The task – Starting from the first line below, count every line holding the word "application", then state the total alone.
Top of Provided entries
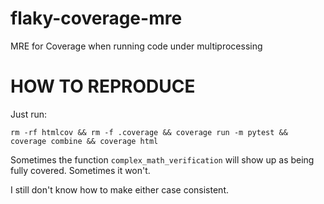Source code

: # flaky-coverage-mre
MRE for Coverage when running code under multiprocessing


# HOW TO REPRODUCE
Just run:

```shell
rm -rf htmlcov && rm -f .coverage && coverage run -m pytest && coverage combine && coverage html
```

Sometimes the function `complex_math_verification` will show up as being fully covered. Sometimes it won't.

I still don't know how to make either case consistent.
Bottom of Provided entries
Top of Provided entries
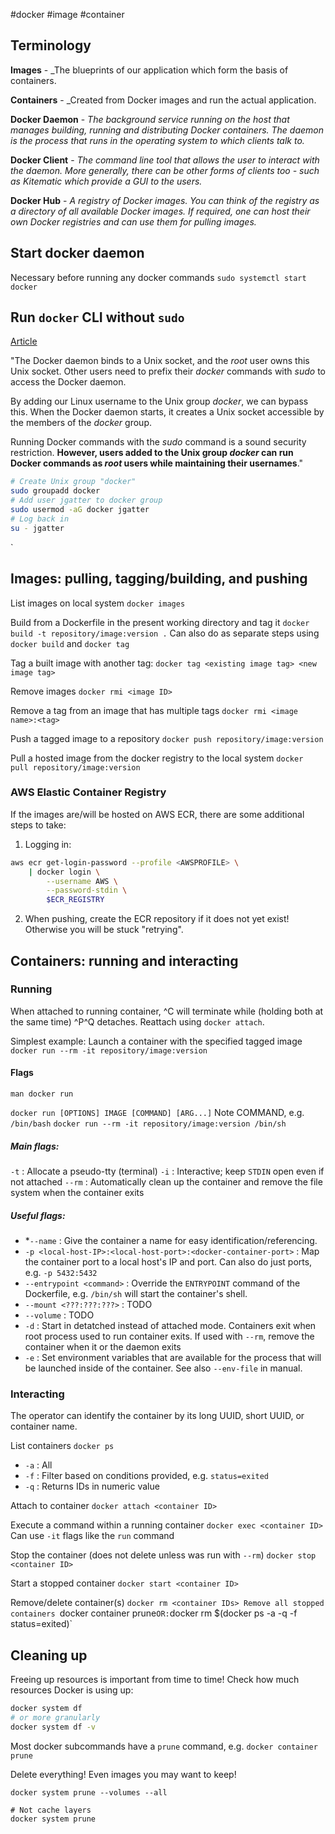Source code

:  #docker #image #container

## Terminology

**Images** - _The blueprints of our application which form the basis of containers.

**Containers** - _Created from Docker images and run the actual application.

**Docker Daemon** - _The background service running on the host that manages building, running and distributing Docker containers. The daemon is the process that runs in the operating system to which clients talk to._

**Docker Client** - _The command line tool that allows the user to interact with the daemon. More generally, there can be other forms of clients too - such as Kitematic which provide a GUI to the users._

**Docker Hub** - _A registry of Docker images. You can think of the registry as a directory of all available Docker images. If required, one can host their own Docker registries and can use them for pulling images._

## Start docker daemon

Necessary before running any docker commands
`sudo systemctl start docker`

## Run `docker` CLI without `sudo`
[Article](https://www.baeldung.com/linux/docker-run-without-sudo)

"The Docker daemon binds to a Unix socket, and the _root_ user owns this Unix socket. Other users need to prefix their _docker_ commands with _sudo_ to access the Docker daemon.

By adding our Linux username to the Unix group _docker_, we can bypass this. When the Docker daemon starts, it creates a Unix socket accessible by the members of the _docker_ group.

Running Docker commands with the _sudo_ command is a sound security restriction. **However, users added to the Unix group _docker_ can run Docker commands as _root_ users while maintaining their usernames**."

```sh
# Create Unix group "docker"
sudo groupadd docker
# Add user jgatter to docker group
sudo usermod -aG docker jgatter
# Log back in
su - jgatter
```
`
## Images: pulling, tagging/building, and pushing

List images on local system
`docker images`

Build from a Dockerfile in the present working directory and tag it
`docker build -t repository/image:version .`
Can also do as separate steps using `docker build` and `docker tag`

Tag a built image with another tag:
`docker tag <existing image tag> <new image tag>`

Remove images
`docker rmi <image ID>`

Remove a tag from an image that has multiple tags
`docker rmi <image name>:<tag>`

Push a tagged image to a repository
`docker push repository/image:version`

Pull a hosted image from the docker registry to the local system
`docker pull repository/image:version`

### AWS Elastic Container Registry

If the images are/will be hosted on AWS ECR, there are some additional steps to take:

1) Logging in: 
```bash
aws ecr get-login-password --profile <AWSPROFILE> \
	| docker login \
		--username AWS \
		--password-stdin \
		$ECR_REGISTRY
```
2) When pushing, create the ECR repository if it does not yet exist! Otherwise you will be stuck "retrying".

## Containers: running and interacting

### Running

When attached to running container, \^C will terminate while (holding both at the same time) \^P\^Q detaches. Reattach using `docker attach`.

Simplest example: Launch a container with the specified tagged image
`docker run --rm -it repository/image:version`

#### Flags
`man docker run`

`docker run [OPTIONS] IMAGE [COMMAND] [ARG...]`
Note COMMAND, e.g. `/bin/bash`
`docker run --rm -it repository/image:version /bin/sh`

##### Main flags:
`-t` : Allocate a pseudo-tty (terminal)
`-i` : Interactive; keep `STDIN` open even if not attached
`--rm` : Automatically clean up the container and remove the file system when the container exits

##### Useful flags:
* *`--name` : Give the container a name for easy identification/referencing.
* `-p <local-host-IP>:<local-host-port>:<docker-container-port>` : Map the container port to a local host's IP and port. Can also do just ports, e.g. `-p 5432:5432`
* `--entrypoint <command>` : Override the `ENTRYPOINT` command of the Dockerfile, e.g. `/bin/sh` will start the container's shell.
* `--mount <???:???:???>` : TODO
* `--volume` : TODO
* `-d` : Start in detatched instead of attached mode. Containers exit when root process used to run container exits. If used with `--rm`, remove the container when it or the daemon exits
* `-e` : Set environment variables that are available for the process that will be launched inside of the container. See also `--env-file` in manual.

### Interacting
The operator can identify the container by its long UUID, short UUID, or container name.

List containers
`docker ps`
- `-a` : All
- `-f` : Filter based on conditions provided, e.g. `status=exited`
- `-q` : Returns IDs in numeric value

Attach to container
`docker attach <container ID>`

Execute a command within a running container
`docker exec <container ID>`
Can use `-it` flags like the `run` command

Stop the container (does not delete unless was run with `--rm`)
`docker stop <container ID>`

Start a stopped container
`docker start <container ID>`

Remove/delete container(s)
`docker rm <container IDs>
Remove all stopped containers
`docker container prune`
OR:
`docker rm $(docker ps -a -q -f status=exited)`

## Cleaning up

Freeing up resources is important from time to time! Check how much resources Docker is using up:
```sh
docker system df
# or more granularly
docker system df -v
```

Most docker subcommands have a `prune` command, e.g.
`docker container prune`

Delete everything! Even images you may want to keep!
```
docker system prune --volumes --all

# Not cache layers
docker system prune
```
Bottom of Provided entries
Task result – 2